VACUUM

Author      Ter-Petrosyan Hakob

PostgreSQL uses MVCC to store multiple versions of the same data (called tuples) so different transactions can see the version they need. However, keeping these extra versions takes up more space on disk. Over time, if nothing is done, this unused data can fill your storage. To solve this, PostgreSQL includes a tool called VACUUM. Its job is to look at old tuple versions and remove the ones that are no longer needed.

REMINDER:

A tuple is no longer visible (or perceivable) if no active transaction can still access it. These outdated versions are called dead tuples, and they are safe to remove.

Running VACUUM helps clean up space, but it can also use a lot of I/O resources because it scans and updates storage. That’s why you don’t need to run it manually all the time. PostgreSQL includes a background process called autovacuum, which runs automatically based on how much activity your database has. This helps keep the system clean without interrupting your work.

The next sections will explain how to use both manual and automatic VACUUM.

Manual VACUUM

You can run VACUUM manually on a single table, a set of table columns, or even an entire database. Here’s the basic format:

VACUUM [ FULL ] [ FREEZE ] [ VERBOSE ] [ ANALYZE ] [ table_and_columns [, ...] ];

There are three main types of manual VACUUM operations, each one more aggressive than the last:

1) Plain VACUUM: This is the default. It removes dead tuples (old data no longer needed) but doesn’t shrink the table file on disk. So, while it helps keep things clean, it doesn’t actually free up storage space.

2) VACUUM FULL: This one rewrites the entire table, getting rid of both dead tuples and empty space. It reclaims real disk space but is slower and more resource-intensive.

3) VACUUM FREEZE: This version freezes old rows that will never change again. This prevents a serious issue known as XID wraparound, which can corrupt your database over time if not managed.

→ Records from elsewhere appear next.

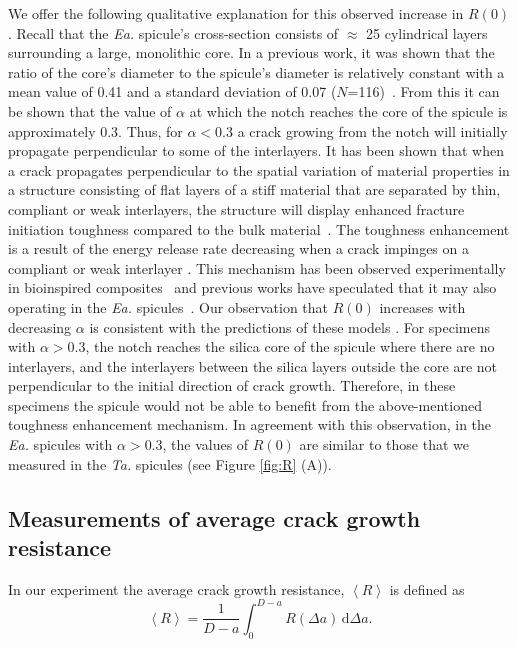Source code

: \documentclass[12pt,onecolumn]{article}
\makeatletter
\newcommand{\TA}{\textit{Ta.\@}\xspace}
\newcommand{\EA}{\textit{Ea.\@}\xspace}
\makeatother
\begin{document}
\begin{bibunit}
We offer the following qualitative explanation for this observed increase in $R(0)$. Recall that the \EA spicule's cross-section consists of $\approx$ 25 cylindrical layers surrounding a large, monolithic core. In a previous work, it was shown that the ratio of the core's diameter to the spicule's diameter is relatively constant with a mean value of 0.41 and a standard deviation of 0.07 ($N$=116)~\cite{monn2015new}. From this it can be shown that the value of $\alpha$ at which the notch reaches the core of the spicule is approximately 0.3.
%
Thus, for $\alpha<$0.3 a crack growing from the notch will initially propagate perpendicular to some of the interlayers. It has been shown that when a crack propagates perpendicular to the spatial variation of material properties in a structure consisting of flat layers of a stiff material that are separated by thin, compliant or weak interlayers, the structure will display enhanced fracture initiation toughness compared to the bulk material~\cite{fratzl2007hindered, kolednik2011bioinspired, kolednik2014improvements}. The toughness enhancement is a result of the energy release rate decreasing when a crack impinges on a compliant or weak interlayer \cite{fratzl2007hindered, kolednik2011bioinspired}. This mechanism has been observed experimentally in bioinspired composites~\cite{zechner2013fracture, sistaninia2018design} and previous works have speculated that it may also operating in the \EA spicules~\cite{fratzl2007hindered, kolednik2011bioinspired}. Our observation that $R(0)$ increases with decreasing $\alpha$ is consistent with the predictions of these models \cite{fratzl2007hindered, kolednik2014improvements, kolednik2011bioinspired}.
%
For specimens with $\alpha>$0.3, the notch reaches the silica core of the spicule where there are no interlayers, and the interlayers between the silica layers outside the core are not perpendicular to the initial direction of crack growth. Therefore, in these specimens the spicule would not be able to benefit from the above-mentioned toughness enhancement mechanism. 
%
In agreement with this observation, in the \EA spicules with $\alpha>$0.3, the values of $R(0)$ are similar to those that we measured in the \TA spicules (see Figure \ref{fig:R} (A)).

\subsection*{Measurements of average crack growth resistance}
\label{sec:avgR}
In our experiment the average crack growth resistance, $\left< R \right>$ is defined as
%
\begin{equation}
    \label{eq:avgRdef}
    \left< R \right> =\frac{1}{D-a}\int_0^{D-a}R(\Delta a)\,\mathrm{d}\Delta a.
\end{equation}
%


\end{bibunit}
\end{document}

NOTE: You cannot run VACUUM inside a transaction, function, or stored procedure.

You can also add:

VERBOSE to show detailed output during the process
ANALYZE to update table statistics, which helps PostgreSQL make better decisions when running queries

Trying Manual VACUUM

To test VACUUM, first make sure autovacuum is turned off, so it doesn’t interfere.

Run:

SHOW autovacuum;

If it returns:

autovacuum  
------------  
off  
(1 row)

You’re ready to proceed. If not, edit your postgresql.conf file (found in your $PGDATA directory), set autovacuum = off, then restart your PostgreSQL server.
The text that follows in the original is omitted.